WHAT do you do with a group of footballers when they have nobody to play football against? That is the question being pondered by managers and coaches the world over as the coronavirus pandemic has left players kicking their heels for an indeterminate period.

Neil Lennon is no different, with the Celtic boss awaiting clarity on when the season will pick up once again, if it ever does. Having spent the vast majority of his life in football as first a player and then manager, he is struggling to wrap his head around the situation, where the game we all take for granted is no longer going on.

Such is the regimented way of life that footballers experience, he feels he is now effectively in charge of a group of soldiers without an enemy to shoot. His challenge is how best to keep their minds and bodies sharp for combat when he has no idea when hostilities will resume.

“We don’t know how long this impasse will last,” Lennon said. “Where we are going to pick up and what do we do with the players in between?

“Do we go on a break? You can’t fly anywhere, take them anywhere. We have a lot to ponder on. “We have given the players the weekend off, Monday too. We will have a meeting on Monday with the executive team and see what we can do from there. At the moment we are all in the dark.

“We are sort of institutionalised. It’s a way of life. We are regimented, a bit like being in the army. You train, you go to the hotel, you have the preparation, the game. All that routine is indefinitely out of the window.

“And it’s not as if it’s a holiday. We can’t go anywhere or take a break even if you wanted to.

“It’s a very strange situation. The plan is to get them back in on Tuesday.

“Of course, it is [a break in momentum]. For everybody. The EPL have said the 4th of April [to resume games] but I think that’s a date that has been thrown out there because it is after the international break.”

Quite apart from when fixtures will resume this season, forward-planning for next term has also been thrown into a state of flux.

“This is the time of year you are out looking for players, scouting,” said Lennon. “Recruitment. All that is up in the air because there is nobody to watch.

“You are going to be watching old footage.”

Even smaller details like plans for pre-season training trips will perhaps have to be cancelled, with preparations already made with summer Champions League qualifiers in mind. If those matches go ahead, that is, with Lennon not overly confident that will be the case.

“Again, that will be discussed on Monday,” he said. “We had a training camp sort of ready for that.

‘But, listen, it’s not exclusive to us.

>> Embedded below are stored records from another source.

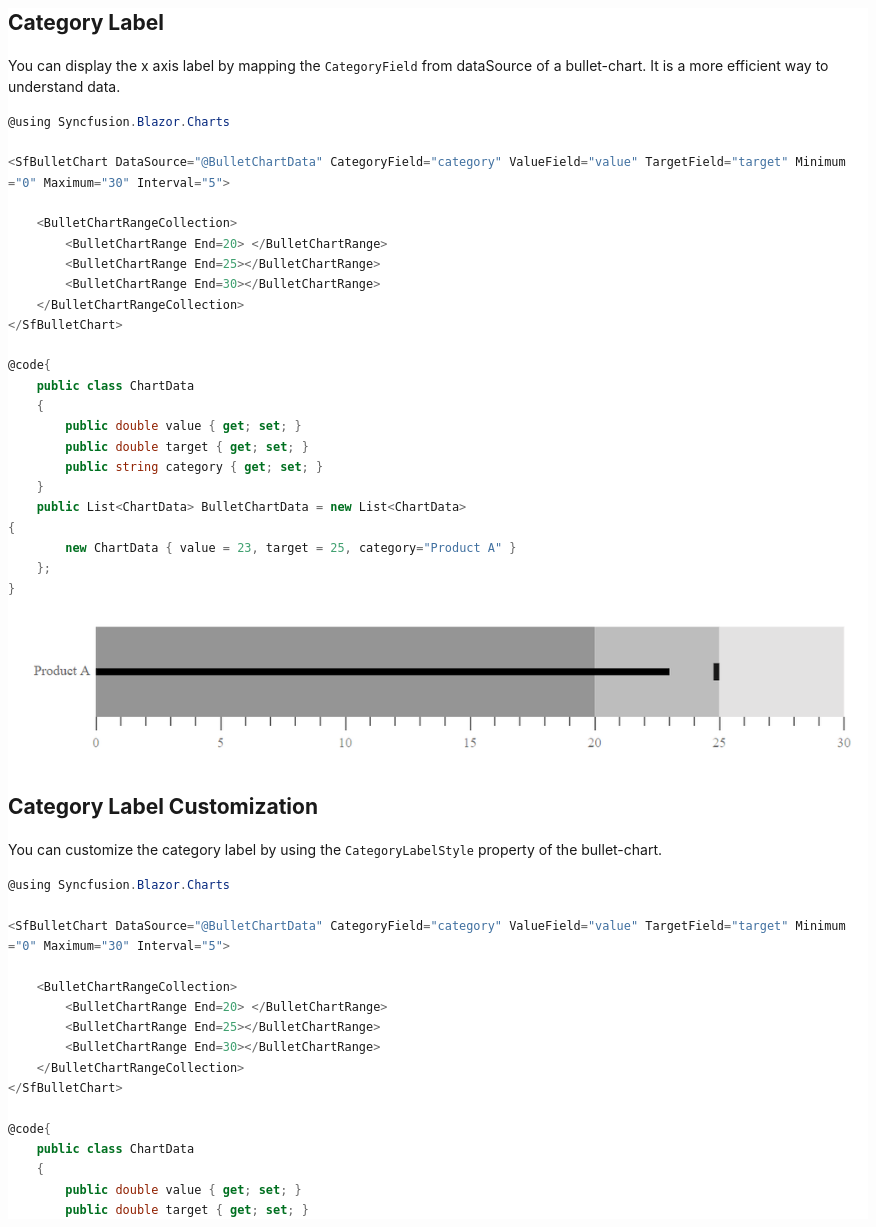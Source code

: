 ## Category Label

You can display the x axis label by mapping the `CategoryField` from dataSource of a bullet-chart. It is a more efficient way to understand data.

```csharp
@using Syncfusion.Blazor.Charts

<SfBulletChart DataSource="@BulletChartData" CategoryField="category" ValueField="value" TargetField="target" Minimum="0" Maximum="30" Interval="5">

    <BulletChartRangeCollection>
        <BulletChartRange End=20> </BulletChartRange>
        <BulletChartRange End=25></BulletChartRange>
        <BulletChartRange End=30></BulletChartRange>
    </BulletChartRangeCollection>
</SfBulletChart>

@code{
    public class ChartData
    {
        public double value { get; set; }
        public double target { get; set; }
        public string category { get; set; }
    }
    public List<ChartData> BulletChartData = new List<ChartData>
{
        new ChartData { value = 23, target = 25, category="Product A" }
    };
}
```

![Axis Customization](images/category.png)

## Category Label Customization

You can customize the category label by using the `CategoryLabelStyle` property of the bullet-chart.

```csharp
@using Syncfusion.Blazor.Charts

<SfBulletChart DataSource="@BulletChartData" CategoryField="category" ValueField="value" TargetField="target" Minimum="0" Maximum="30" Interval="5">

    <BulletChartRangeCollection>
        <BulletChartRange End=20> </BulletChartRange>
        <BulletChartRange End=25></BulletChartRange>
        <BulletChartRange End=30></BulletChartRange>
    </BulletChartRangeCollection>
</SfBulletChart>

@code{
    public class ChartData
    {
        public double value { get; set; }
        public double target { get; set; }
```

A lot of clubs are in the same position.

“I think we are covered for any eventuality, if the league is postponed or truncated or elongated into the summer. We will be ready.”

As Lennon raises the point of a truncated season next campaign in order to play out the rest of this one, would that be a possible course of action he would be in favour of?

“That’s hypothetical,” he said. “I don’t know. These are things we have never experienced before.

“[Look at] Mikel (Arteta) for example. How quickly it can spread. That’s the scary thing too.

“There was an inevitability about the decision [to postpone games]. Once the EPL had made their decision I think it was only right that Scotland followed soon.

“It’s not ideal with the magnitude of the game that we were preparing for but we just have to accept it.

“It’s unprecedented. We don’t really know when we are going to be back playing, what training times we are going to be able to use.”

The Celtic players have yet to be tested for coronavirus, and none have shown any symptoms, although Lennon admitted on Friday that the club doctor has advised it is only a matter of time before a member of their squad is affected.

“If one of the players actually picks up the virus then the whole thing starts over again,” he said. “You all have to self-isolate and the rest of the players have to do the same.

“You have to balance public health, public safety against sport.

“For everybody, players and everyone. Sport will have to take a back seat for now.”